Hi Thomas,
LEIBOVICI Thomas wrote:> You will find in attachment to this mail some benchmarks we made on
> Linux with pios over ZFS-DMU.
> There are some interesting things about ZFS tuning and some ideas for
> breaking a bottleneck we identified in DMU.
Those are some very, very interesting benchmarks.
Regarding the "ZFS striping performance", you noticed that increasing
the number of threads beyond a certain point didn''t improve
performance,
in fact it actually decreased.
I think that was something expected due to the fact that the DMU already
has a good streamlined I/O pipeline which already parallelizes I/O, and
increasing the number of threads greatly beyond the number of cpus
causes contention to increase which causes I/O throughput to decrease.
However, it is in fact unfortunate that more luns didn''t improve
performance.
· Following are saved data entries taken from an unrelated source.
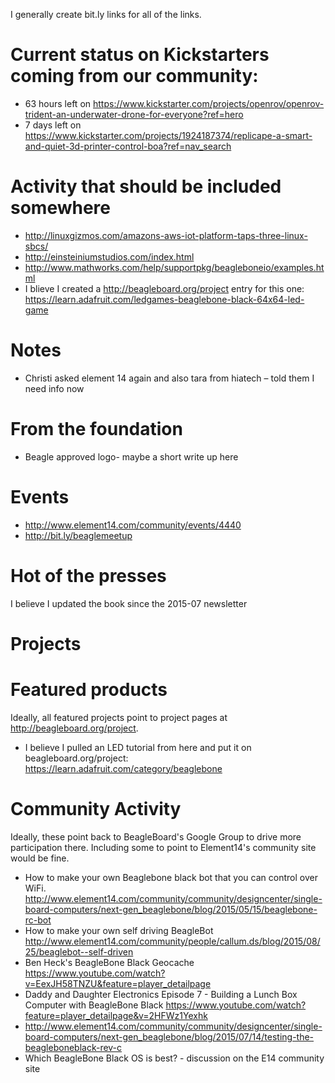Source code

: I generally create bit.ly links for all of the links.

# Current status on Kickstarters coming from our community:
* 63 hours left on https://www.kickstarter.com/projects/openrov/openrov-trident-an-underwater-drone-for-everyone?ref=hero
* 7 days left on https://www.kickstarter.com/projects/1924187374/replicape-a-smart-and-quiet-3d-printer-control-boa?ref=nav_search

# Activity that should be included somewhere
* http://linuxgizmos.com/amazons-aws-iot-platform-taps-three-linux-sbcs/
* http://einsteiniumstudios.com/index.html
* http://www.mathworks.com/help/supportpkg/beagleboneio/examples.html
* I blieve I created a http://beagleboard.org/project entry for this one: https://learn.adafruit.com/ledgames-beaglebone-black-64x64-led-game

# Notes
* Christi asked element 14 again and also tara from hiatech – told them I need info
now

# From the foundation
* Beagle approved logo- maybe a short write up here

# Events 
* http://www.element14.com/community/events/4440
* http://bit.ly/beaglemeetup
 
# Hot of the presses
I believe I updated the book since the 2015-07 newsletter

# Projects 
 
 
# Featured products
Ideally, all featured projects point to project pages at http://beagleboard.org/project.
* I believe I pulled an LED tutorial from here and put it on beagleboard.org/project:  https://learn.adafruit.com/category/beaglebone
 
# Community Activity
Ideally, these point back to BeagleBoard's Google Group to drive more participation there. Including some to point to Element14's community site would be fine.
* How to make your own Beaglebone black bot that you can control over WiFi. http://www.element14.com/community/community/designcenter/single-board-computers/next-gen_beaglebone/blog/2015/05/15/beaglebone-rc-bot
* How to make your own self driving BeagleBot
 http://www.element14.com/community/people/callum.ds/blog/2015/08/25/beaglebot--self-driven
* Ben Heck's BeagleBone Black Geocache https://www.youtube.com/watch?v=EexJH58TNZU&feature=player_detailpage
* Daddy and Daughter Electronics Episode 7 - Building a Lunch Box Computer with BeagleBone Black https://www.youtube.com/watch?feature=player_detailpage&v=2HFWz1Yexhk
* http://www.element14.com/community/community/designcenter/single-board-computers/next-gen_beaglebone/blog/2015/07/14/testing-the-beagleboneblack-rev-c
* Which BeagleBone Black OS is best? - discussion on the E14 community site
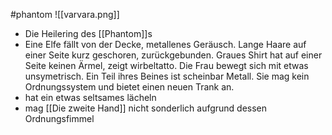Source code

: #phantom
![[varvara.png]]

- Die Heilering des [[Phantom]]s
- Eine Elfe fällt von der Decke, metallenes Geräusch. Lange Haare auf einer Seite kurz geschoren, zurückgebunden. Graues Shirt hat auf einer Seite keinen Ärmel, zeigt wirbeltatto. Die Frau bewegt sich mit etwas unsymetrisch. Ein Teil ihres Beines ist scheinbar Metall. Sie mag kein Ordnungssystem und bietet einen neuen Trank an. 
- hat ein etwas seltsames lächeln
- mag [[Die zweite Hand]] nicht sonderlich aufgrund dessen Ordnungsfimmel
I wonder if you were hitting a CPU wall?
In a previous benchmark I ran, I noticed that PIOS was not getting
improved throughput with more disks, even though there was still a
significant percentage of available CPU time.
So I guess we still have opportunities to do good optimizations.
The "ZIO threads" is also something that I highly suspected had an
impact in throughput, which is why when I benchmarked the DMU on the
Thumper I increased them from 8 to 24. It is good to have hard data that
confirms this.
The section about parallelizing checksums is something that the ZFS team
appears to have solved already.
You can see this code section:
http://www.wizy.org/mercurial/zfs-lustre/file/49c2aaa6a859/src/lib/libzfscommon/include/sys/zio_impl.h#101
If you take a look at the "ZIO_WRITE_COMMON_STAGES", you will notice
that just before the "checksum generate" stage there is an "issue
async"
stage. This "issue async" stage basically consists in dispatching the
I/O (ZIO) to the ZIO thread pool, which effectively causes them to be
parallelized. The I/O dependencies are automatically tracked by the ZIO
pipeline.
All in all, this was a very good report.
So far we have only done very limited benchmarking and optimization, but
we are already starting to work on performance improvements. One of the
tasks of our next development cycle will be doing this kind of analysis
but, of course, the sooner we see this, the better :)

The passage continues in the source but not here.